According Bernauli equation, there are three kinds of head (energy) of the fluid flow system installations, namely, pressure energy, kinetic energy and potential energy
It can be expressed by the following formula:
In different conditions like in the picture above, the Bernoulli equation is as follows:
1 Head Pressure
Head pressure is the difference in pressure head acting on the surface of the liquid at the press with head pressure acting on the surface of the liquid at the suction side.
Head pressure can be expressed by the formula:
2 Head Speed
Head speed is the difference between head velocity of liquid at the channel hit with a head speed of liquid at the suction channel.
Head velocity can be expressed by the formula:
3 Total Static Head
Total static head is the difference in height between the surface of the liquid at the surface of the press with liquid at the suction side.
Total static head can be expressed by the formula:
Z = Zd - Zs (5)
where:
Z: Head static total
Zd: Head of static on the side of the press
Zs: Head of static on the suction side
The +: If the surface of the liquid at the suction side of the pump is lower than the axis (Suction lift).
Signs -: If the surface of the liquid at the suction side is higher than the pump axis (Suction head).
4 Losses head (head loss)
Loss of energy per unit weight of fluid in the drainage of fluid in the piping system referred to as head loss (head loss).
Head loss consists of:
a.
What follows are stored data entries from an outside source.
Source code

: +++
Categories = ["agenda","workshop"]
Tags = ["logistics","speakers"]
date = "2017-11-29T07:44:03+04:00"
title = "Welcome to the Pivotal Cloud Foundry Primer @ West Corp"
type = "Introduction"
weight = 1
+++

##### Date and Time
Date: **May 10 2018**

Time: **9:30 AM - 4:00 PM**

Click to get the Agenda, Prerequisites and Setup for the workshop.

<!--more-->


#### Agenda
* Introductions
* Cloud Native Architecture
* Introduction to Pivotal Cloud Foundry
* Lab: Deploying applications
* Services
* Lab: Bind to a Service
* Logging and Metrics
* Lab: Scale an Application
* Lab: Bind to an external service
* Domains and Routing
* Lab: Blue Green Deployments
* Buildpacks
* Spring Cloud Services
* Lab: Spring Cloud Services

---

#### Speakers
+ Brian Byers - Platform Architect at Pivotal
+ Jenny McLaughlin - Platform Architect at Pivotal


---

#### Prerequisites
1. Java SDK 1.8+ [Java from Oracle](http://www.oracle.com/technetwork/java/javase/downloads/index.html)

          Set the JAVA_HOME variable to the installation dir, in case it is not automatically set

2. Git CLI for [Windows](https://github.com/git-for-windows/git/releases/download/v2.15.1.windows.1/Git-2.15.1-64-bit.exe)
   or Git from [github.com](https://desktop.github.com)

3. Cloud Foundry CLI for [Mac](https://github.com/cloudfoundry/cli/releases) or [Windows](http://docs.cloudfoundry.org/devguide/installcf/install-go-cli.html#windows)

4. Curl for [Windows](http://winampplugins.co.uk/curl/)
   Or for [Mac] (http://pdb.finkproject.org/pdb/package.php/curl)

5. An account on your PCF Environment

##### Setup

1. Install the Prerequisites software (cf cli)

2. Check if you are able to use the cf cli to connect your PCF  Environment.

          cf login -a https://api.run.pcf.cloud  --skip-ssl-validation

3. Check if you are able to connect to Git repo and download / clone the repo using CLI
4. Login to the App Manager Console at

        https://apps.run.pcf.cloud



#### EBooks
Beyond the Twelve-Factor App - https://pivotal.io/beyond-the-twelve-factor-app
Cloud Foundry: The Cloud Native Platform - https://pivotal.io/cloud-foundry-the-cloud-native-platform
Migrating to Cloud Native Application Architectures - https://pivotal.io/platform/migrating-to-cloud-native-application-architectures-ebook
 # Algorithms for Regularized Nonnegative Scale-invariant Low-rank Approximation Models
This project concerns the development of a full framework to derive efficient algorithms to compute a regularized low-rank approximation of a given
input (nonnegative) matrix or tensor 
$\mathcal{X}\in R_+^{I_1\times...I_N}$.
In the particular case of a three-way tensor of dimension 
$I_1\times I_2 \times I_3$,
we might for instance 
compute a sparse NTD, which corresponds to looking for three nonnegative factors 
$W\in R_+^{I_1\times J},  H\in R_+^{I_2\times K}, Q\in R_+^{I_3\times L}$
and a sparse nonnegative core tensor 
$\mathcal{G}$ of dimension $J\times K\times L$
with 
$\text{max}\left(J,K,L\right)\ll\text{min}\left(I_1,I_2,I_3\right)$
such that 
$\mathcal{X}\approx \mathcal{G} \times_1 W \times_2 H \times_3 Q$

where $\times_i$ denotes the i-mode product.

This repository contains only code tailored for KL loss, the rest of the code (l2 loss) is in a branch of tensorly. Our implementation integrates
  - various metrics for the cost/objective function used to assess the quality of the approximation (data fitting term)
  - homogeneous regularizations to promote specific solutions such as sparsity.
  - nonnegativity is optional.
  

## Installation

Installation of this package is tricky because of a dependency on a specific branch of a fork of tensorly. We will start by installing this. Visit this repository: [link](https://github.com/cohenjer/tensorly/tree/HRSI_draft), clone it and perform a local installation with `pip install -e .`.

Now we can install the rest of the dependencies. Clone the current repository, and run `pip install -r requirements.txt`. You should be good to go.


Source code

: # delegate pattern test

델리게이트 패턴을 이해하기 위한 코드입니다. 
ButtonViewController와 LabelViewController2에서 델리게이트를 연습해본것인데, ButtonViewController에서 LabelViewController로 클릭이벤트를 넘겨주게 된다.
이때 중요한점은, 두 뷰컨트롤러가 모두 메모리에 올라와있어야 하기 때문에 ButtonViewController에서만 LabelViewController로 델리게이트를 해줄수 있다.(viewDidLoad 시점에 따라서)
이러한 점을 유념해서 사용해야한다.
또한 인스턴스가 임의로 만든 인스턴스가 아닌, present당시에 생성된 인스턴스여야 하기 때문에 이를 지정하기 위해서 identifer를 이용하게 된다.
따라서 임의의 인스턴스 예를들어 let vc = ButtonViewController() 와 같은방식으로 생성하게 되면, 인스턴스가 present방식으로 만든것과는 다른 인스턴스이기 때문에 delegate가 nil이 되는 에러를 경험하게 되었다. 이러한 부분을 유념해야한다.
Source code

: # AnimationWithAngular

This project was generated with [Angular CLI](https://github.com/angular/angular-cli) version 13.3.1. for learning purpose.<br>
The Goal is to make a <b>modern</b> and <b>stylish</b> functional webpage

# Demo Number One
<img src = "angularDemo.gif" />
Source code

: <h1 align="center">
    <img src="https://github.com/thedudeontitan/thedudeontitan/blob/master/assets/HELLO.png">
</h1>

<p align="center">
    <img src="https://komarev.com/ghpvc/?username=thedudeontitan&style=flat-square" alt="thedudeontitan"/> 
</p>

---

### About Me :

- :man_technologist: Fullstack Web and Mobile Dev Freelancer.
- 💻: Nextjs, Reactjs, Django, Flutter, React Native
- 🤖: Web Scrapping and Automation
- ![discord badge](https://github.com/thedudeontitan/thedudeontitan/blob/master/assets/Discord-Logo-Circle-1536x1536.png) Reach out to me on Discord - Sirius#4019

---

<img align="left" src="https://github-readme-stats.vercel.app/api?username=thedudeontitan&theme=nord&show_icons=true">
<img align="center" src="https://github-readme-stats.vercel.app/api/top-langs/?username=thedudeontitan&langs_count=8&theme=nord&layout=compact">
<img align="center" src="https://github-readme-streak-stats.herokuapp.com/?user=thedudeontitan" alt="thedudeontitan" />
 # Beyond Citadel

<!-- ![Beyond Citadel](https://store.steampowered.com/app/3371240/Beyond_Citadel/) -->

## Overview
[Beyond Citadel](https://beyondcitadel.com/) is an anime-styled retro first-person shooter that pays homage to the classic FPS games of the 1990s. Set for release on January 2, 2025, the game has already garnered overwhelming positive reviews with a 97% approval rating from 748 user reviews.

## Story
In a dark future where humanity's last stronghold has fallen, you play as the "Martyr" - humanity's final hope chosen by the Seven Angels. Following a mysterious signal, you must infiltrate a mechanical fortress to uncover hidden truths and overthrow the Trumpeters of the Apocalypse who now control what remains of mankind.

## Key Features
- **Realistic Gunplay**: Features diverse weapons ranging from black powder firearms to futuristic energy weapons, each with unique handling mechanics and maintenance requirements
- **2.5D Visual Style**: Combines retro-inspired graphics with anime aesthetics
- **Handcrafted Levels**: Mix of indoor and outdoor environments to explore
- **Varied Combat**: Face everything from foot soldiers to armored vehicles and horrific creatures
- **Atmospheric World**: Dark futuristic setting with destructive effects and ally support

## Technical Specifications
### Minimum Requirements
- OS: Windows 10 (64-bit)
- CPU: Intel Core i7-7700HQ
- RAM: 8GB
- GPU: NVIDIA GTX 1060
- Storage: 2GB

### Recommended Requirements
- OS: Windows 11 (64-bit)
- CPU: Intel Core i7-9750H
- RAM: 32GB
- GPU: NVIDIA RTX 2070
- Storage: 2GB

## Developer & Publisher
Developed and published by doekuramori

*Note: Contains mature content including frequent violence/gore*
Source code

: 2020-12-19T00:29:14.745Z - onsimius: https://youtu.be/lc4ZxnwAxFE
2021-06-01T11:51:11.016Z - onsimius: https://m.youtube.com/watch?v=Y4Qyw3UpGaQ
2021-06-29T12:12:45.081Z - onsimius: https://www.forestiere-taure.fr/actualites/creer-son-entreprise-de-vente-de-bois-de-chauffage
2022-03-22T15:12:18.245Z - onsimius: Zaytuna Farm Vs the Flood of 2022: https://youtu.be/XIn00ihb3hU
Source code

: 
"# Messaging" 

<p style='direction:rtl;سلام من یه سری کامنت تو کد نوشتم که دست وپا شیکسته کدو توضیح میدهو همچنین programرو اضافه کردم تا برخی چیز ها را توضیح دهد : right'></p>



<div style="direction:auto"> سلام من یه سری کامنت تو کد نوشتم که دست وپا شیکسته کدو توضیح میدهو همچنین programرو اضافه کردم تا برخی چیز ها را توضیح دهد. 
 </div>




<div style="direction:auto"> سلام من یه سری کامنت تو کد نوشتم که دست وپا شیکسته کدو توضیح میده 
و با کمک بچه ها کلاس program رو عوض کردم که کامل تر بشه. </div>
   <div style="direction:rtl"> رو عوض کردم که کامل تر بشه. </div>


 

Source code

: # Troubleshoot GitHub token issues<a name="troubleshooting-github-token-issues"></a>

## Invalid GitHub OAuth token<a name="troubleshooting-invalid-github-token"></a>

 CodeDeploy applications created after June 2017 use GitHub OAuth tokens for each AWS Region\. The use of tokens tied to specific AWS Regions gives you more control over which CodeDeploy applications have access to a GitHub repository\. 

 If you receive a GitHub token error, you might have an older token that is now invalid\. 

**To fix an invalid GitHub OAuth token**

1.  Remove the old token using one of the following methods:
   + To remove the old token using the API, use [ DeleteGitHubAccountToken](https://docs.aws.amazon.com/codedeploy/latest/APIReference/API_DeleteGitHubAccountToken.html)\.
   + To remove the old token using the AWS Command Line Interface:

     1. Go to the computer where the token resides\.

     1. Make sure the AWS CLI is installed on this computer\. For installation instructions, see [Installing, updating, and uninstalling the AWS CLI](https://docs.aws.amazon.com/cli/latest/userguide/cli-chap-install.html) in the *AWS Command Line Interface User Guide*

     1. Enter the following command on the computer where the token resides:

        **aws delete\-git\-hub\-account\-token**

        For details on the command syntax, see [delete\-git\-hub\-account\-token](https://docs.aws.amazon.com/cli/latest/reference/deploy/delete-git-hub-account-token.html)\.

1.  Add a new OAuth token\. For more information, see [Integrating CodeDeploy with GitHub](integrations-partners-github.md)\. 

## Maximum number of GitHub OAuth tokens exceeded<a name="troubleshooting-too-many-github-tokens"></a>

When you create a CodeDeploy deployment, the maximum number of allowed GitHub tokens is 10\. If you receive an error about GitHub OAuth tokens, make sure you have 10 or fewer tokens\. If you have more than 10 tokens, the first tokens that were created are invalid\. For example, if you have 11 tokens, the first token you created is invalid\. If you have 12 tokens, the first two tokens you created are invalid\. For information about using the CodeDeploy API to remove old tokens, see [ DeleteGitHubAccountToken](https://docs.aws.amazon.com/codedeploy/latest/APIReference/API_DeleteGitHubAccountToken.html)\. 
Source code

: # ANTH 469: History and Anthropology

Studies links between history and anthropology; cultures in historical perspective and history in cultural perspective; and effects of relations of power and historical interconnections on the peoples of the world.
Major head loss (major losses)
Is the energy loss along the pipeline expressed by the formula:
Price f (friction factor) obtained from the Moody diagram (Annexure - 6) as a function of Reynolds Number (Reynolds Number) and the relative roughness (Relative Roughness - Îμ / D), whose value can be seen in the graph (appendix) as a function of the nominal diameter of pipe and the pipe surface roughness (e) which depends on the type of pipe material.
While the magnitude of Reynolds Number can be calculated by the formula: b. Minor head loss (minor losses)
Is the head loss in fittings and valves located along the pipeline system. Can be searched by using the formula:
In calculating the loss in fittings and valves can use the table in Appendix 4 of this Magnitude declared losses in fittings and valves in sizes equivalent length of straight pipe.
c. total Losses
Total losses are total losses piping systems, namely:
According Bernauli equation, there are three kinds of head (energy) of the fluid flow system installations, namely, pressure energy, kinetic energy and potential energy
It can be expressed by the following formula:
Because energy is eternal, then the shape of the head (high press) can vary at different cross sections. But in fact there is always a loss of energy (losses).
1 Head Pressure
Head pressure is the difference in pressure head acting on the surface of the liquid at the press with head pressure acting on the surface of the liquid at the suction side.
Head pressure can be expressed by the formula:
Head speed is the difference between head velocity of liquid at the channel hit with a head speed of liquid at the suction channel.
Head velocity can be expressed by the formula:
Total static head is the difference in height between the surface of the liquid at the surface of the press with liquid at the suction side.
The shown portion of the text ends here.